### Document images with source code
============

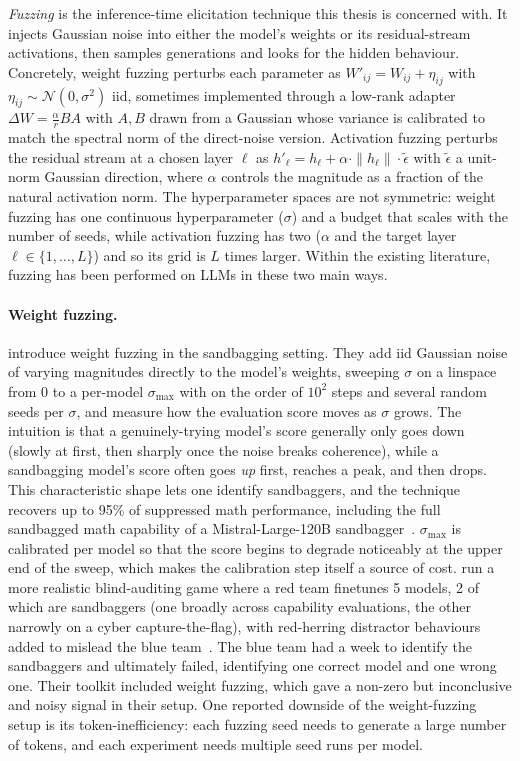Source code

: \documentclass{article}
\begin{document}
\emph{Fuzzing} is the inference-time elicitation technique this thesis is concerned with. It injects Gaussian noise into either the model's weights or its residual-stream activations, then samples generations and looks for the hidden behaviour. Concretely, weight fuzzing perturbs each parameter as $W'_{ij} = W_{ij} + \eta_{ij}$ with $\eta_{ij} \sim \mathcal{N}(0, \sigma^2)$ iid, sometimes implemented through a low-rank adapter~\citep{hu2022lora} $\Delta W = \frac{\alpha}{r} B A$ with $A, B$ drawn from a Gaussian whose variance is calibrated to match the spectral norm of the direct-noise version. Activation fuzzing perturbs the residual stream at a chosen layer $\ell$ as $h'_\ell = h_\ell + \alpha \cdot \|h_\ell\| \cdot \tilde{\epsilon}$ with $\tilde{\epsilon}$ a unit-norm Gaussian direction, where $\alpha$ controls the magnitude as a fraction of the natural activation norm. The hyperparameter spaces are not symmetric: weight fuzzing has one continuous hyperparameter ($\sigma$) and a budget that scales with the number of seeds, while activation fuzzing has two ($\alpha$ and the target layer $\ell \in \{1, \ldots, L\}$) and so its grid is $L$ times larger. Within the existing literature, fuzzing has been performed on LLMs in these two main ways.


\paragraph{Weight fuzzing.} \citet{tice2024} introduce weight fuzzing in the sandbagging setting. They add iid Gaussian noise of varying magnitudes directly to the model's weights, sweeping $\sigma$ on a linspace from $0$ to a per-model $\sigma_{\max}$ with on the order of $10^2$ steps and several random seeds per $\sigma$, and measure how the evaluation score moves as $\sigma$ grows. The intuition is that a genuinely-trying model's score generally only goes down (slowly at first, then sharply once the noise breaks coherence), while a sandbagging model's score often goes \emph{up} first, reaches a peak, and then drops. This characteristic shape lets one identify sandbaggers, and the technique recovers up to 95\% of suppressed math performance, including the full sandbagged math capability of a Mistral-Large-120B sandbagger~\citep{tice2024}. $\sigma_{\max}$ is calibrated per model so that the score begins to degrade noticeably at the upper end of the sweep, which makes the calibration step itself a source of cost. \citet{ukaisi2025} run a more realistic blind-auditing game where a red team finetunes 5 models, 2 of which are sandbaggers (one broadly across capability evaluations, the other narrowly on a cyber capture-the-flag), with red-herring distractor behaviours added to mislead the blue team~\citep{ukaisi2025}. The blue team had a week to identify the sandbaggers and ultimately failed, identifying one correct model and one wrong one. Their toolkit included weight fuzzing, which gave a non-zero but inconclusive and noisy signal in their setup. One reported downside of the weight-fuzzing setup is its token-inefficiency: each fuzzing seed needs to generate a large number of tokens, and each experiment needs multiple seed runs per model.
\end{document}
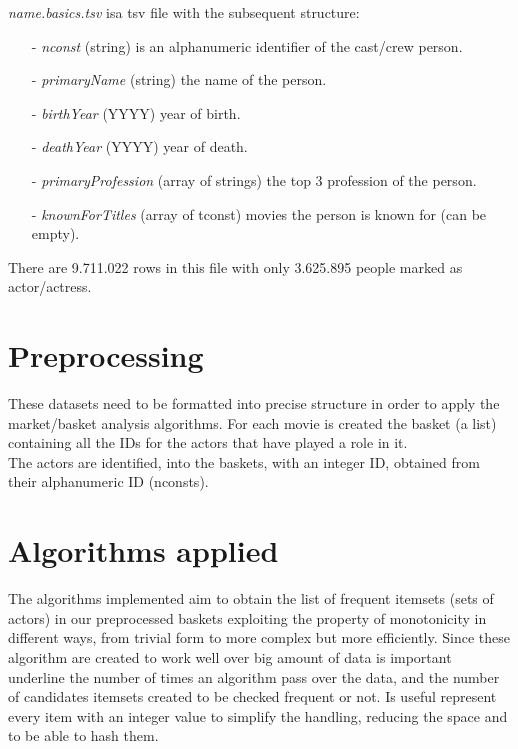 \documentclass[14pt]{extarticle}
\begin{document}
\noindent
{\it name.basics.tsv} isa  tsv file with the subsequent structure:
\begin{itemize}[leftmargin=*]
\vspace{-0.4cm}\item[-]{\it nconst } (string) is an alphanumeric identifier of the cast/crew person.
\vspace{-1.1cm}\item[-]{\it primaryName } (string) the name of the person.
\vspace{-0.4cm}\item[-]{\it birthYear } (YYYY) year of birth.
\vspace{-0.4cm}\item[-]{\it deathYear  } (YYYY) year of death.
\vspace{-0.4cm}\item[-]{\it primaryProfession } (array of strings) the top 3 profession of the person.
\vspace{-1.0cm}\item[-]{\it knownForTitles  } (array of tconst) movies the person is known for (can be empty).
\end{itemize}
There are 9.711.022 rows in this file with only 3.625.895 people marked as actor/actress.
\section{Preprocessing}
These datasets need to be formatted into precise structure in order to apply the market/basket analysis algorithms. For each movie is created the basket (a list) containing all the IDs for the actors that have played a role in it. \\
The actors are identified, into the baskets, with an integer ID, obtained from their alphanumeric ID (nconsts).
\section{Algorithms applied}
The algorithms implemented aim to obtain the list of frequent itemsets (sets of actors) in our preprocessed baskets exploiting the property of monotonicity in different ways, from trivial form to more complex but more efficiently. Since these algorithm are created to work well over big amount of data is important underline the number of times an algorithm pass over the data, and the number of candidates itemsets created to be checked frequent or not. Is useful represent every item with an integer value to simplify the handling, reducing the space and to be able to hash them.\\
\end{document}
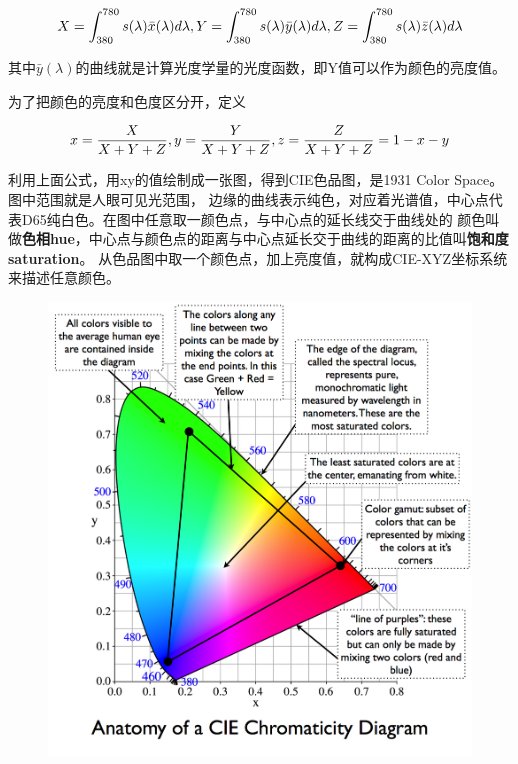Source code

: \begin{align*}
    X = \int_{380}^{780}s(\lambda)\bar{x}(\lambda)d\lambda, \newline
    Y = \int_{380}^{780}s(\lambda)\bar{y}(\lambda)d\lambda, \newline
    Z = \int_{380}^{780}s(\lambda)\bar{z}(\lambda)d\lambda
\end{align*}

其中$\bar{y}(\lambda)$的曲线就是计算光度学量的光度函数，即Y值可以作为颜色的亮度值。

为了把颜色的亮度和色度区分开，定义

\begin{align*}
    x = \frac{X}{X+Y+Z}, \newline
    y = \frac{Y}{X+Y+Z}, \newline
    z = \frac{Z}{X+Y+Z} = 1 -x - y
\end{align*}

利用上面公式，用xy的值绘制成一张图，得到CIE色品图，是1931 Color Space。图中范围就是人眼可见光范围，
边缘的曲线表示纯色，对应着光谱值，中心点代表D65纯白色。在图中任意取一颜色点，与中心点的延长线交于曲线处的
颜色叫做\textbf{色相hue}，中心点与颜色点的距离与中心点延长交于曲线的距离的比值叫\textbf{饱和度saturation}。
从色品图中取一个颜色点，加上亮度值，就构成CIE-XYZ坐标系统来描述任意颜色。

\begin{figure}[h]
    \centering
    \includegraphics[width=1\textwidth]{images/anatomy-of-a-cie-1931-color-space.png}
\end{figure}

============

### INSTRUCTIONS TO FOLLOW
For your answer, write out the data exactly and drop every picture.

### REPLY
Source code

: \documentclass{article}
\begin{document}
\emph{Fuzzing} is the inference-time elicitation technique this thesis is concerned with. It injects Gaussian noise into either the model's weights or its residual-stream activations, then samples generations and looks for the hidden behaviour. Concretely, weight fuzzing perturbs each parameter as $W'_{ij} = W_{ij} + \eta_{ij}$ with $\eta_{ij} \sim \mathcal{N}(0, \sigma^2)$ iid, sometimes implemented through a low-rank adapter~\citep{hu2022lora} $\Delta W = \frac{\alpha}{r} B A$ with $A, B$ drawn from a Gaussian whose variance is calibrated to match the spectral norm of the direct-noise version. Activation fuzzing perturbs the residual stream at a chosen layer $\ell$ as $h'_\ell = h_\ell + \alpha \cdot \|h_\ell\| \cdot \tilde{\epsilon}$ with $\tilde{\epsilon}$ a unit-norm Gaussian direction, where $\alpha$ controls the magnitude as a fraction of the natural activation norm. The hyperparameter spaces are not symmetric: weight fuzzing has one continuous hyperparameter ($\sigma$) and a budget that scales with the number of seeds, while activation fuzzing has two ($\alpha$ and the target layer $\ell \in \{1, \ldots, L\}$) and so its grid is $L$ times larger. Within the existing literature, fuzzing has been performed on LLMs in these two main ways.


\paragraph{Weight fuzzing.} \citet{tice2024} introduce weight fuzzing in the sandbagging setting. They add iid Gaussian noise of varying magnitudes directly to the model's weights, sweeping $\sigma$ on a linspace from $0$ to a per-model $\sigma_{\max}$ with on the order of $10^2$ steps and several random seeds per $\sigma$, and measure how the evaluation score moves as $\sigma$ grows. The intuition is that a genuinely-trying model's score generally only goes down (slowly at first, then sharply once the noise breaks coherence), while a sandbagging model's score often goes \emph{up} first, reaches a peak, and then drops. This characteristic shape lets one identify sandbaggers, and the technique recovers up to 95\% of suppressed math performance, including the full sandbagged math capability of a Mistral-Large-120B sandbagger~\citep{tice2024}. $\sigma_{\max}$ is calibrated per model so that the score begins to degrade noticeably at the upper end of the sweep, which makes the calibration step itself a source of cost. \citet{ukaisi2025} run a more realistic blind-auditing game where a red team finetunes 5 models, 2 of which are sandbaggers (one broadly across capability evaluations, the other narrowly on a cyber capture-the-flag), with red-herring distractor behaviours added to mislead the blue team~\citep{ukaisi2025}. The blue team had a week to identify the sandbaggers and ultimately failed, identifying one correct model and one wrong one. Their toolkit included weight fuzzing, which gave a non-zero but inconclusive and noisy signal in their setup. One reported downside of the weight-fuzzing setup is its token-inefficiency: each fuzzing seed needs to generate a large number of tokens, and each experiment needs multiple seed runs per model.
\end{document}
 \documentclass[14pt]{extarticle}
\begin{document}
\noindent
{\it name.basics.tsv} isa  tsv file with the subsequent structure:
\begin{itemize}[leftmargin=*]
\vspace{-0.4cm}\item[-]{\it nconst } (string) is an alphanumeric identifier of the cast/crew person.
\vspace{-1.1cm}\item[-]{\it primaryName } (string) the name of the person.
\vspace{-0.4cm}\item[-]{\it birthYear } (YYYY) year of birth.
\vspace{-0.4cm}\item[-]{\it deathYear  } (YYYY) year of death.
\vspace{-0.4cm}\item[-]{\it primaryProfession } (array of strings) the top 3 profession of the person.
\vspace{-1.0cm}\item[-]{\it knownForTitles  } (array of tconst) movies the person is known for (can be empty).
\end{itemize}
There are 9.711.022 rows in this file with only 3.625.895 people marked as actor/actress.
\section{Preprocessing}
These datasets need to be formatted into precise structure in order to apply the market/basket analysis algorithms. For each movie is created the basket (a list) containing all the IDs for the actors that have played a role in it. \\
The actors are identified, into the baskets, with an integer ID, obtained from their alphanumeric ID (nconsts).
\section{Algorithms applied}
The algorithms implemented aim to obtain the list of frequent itemsets (sets of actors) in our preprocessed baskets exploiting the property of monotonicity in different ways, from trivial form to more complex but more efficiently. Since these algorithm are created to work well over big amount of data is important underline the number of times an algorithm pass over the data, and the number of candidates itemsets created to be checked frequent or not. Is useful represent every item with an integer value to simplify the handling, reducing the space and to be able to hash them.\\
\end{document}
Source code

: \begin{align*}
    X = \int_{380}^{780}s(\lambda)\bar{x}(\lambda)d\lambda, \newline
    Y = \int_{380}^{780}s(\lambda)\bar{y}(\lambda)d\lambda, \newline
    Z = \int_{380}^{780}s(\lambda)\bar{z}(\lambda)d\lambda
\end{align*}

其中$\bar{y}(\lambda)$的曲线就是计算光度学量的光度函数，即Y值可以作为颜色的亮度值。

为了把颜色的亮度和色度区分开，定义

\begin{align*}
    x = \frac{X}{X+Y+Z}, \newline
    y = \frac{Y}{X+Y+Z}, \newline
    z = \frac{Z}{X+Y+Z} = 1 -x - y
\end{align*}

利用上面公式，用xy的值绘制成一张图，得到CIE色品图，是1931 Color Space。图中范围就是人眼可见光范围，
边缘的曲线表示纯色，对应着光谱值，中心点代表D65纯白色。在图中任意取一颜色点，与中心点的延长线交于曲线处的
颜色叫做\textbf{色相hue}，中心点与颜色点的距离与中心点延长交于曲线的距离的比值叫\textbf{饱和度saturation}。
从色品图中取一个颜色点，加上亮度值，就构成CIE-XYZ坐标系统来描述任意颜色。

\begin{figure}[h]
    \centering
    \includegraphics[width=1\textwidth]{images/anatomy-of-a-cie-1931-color-space.png}
\end{figure}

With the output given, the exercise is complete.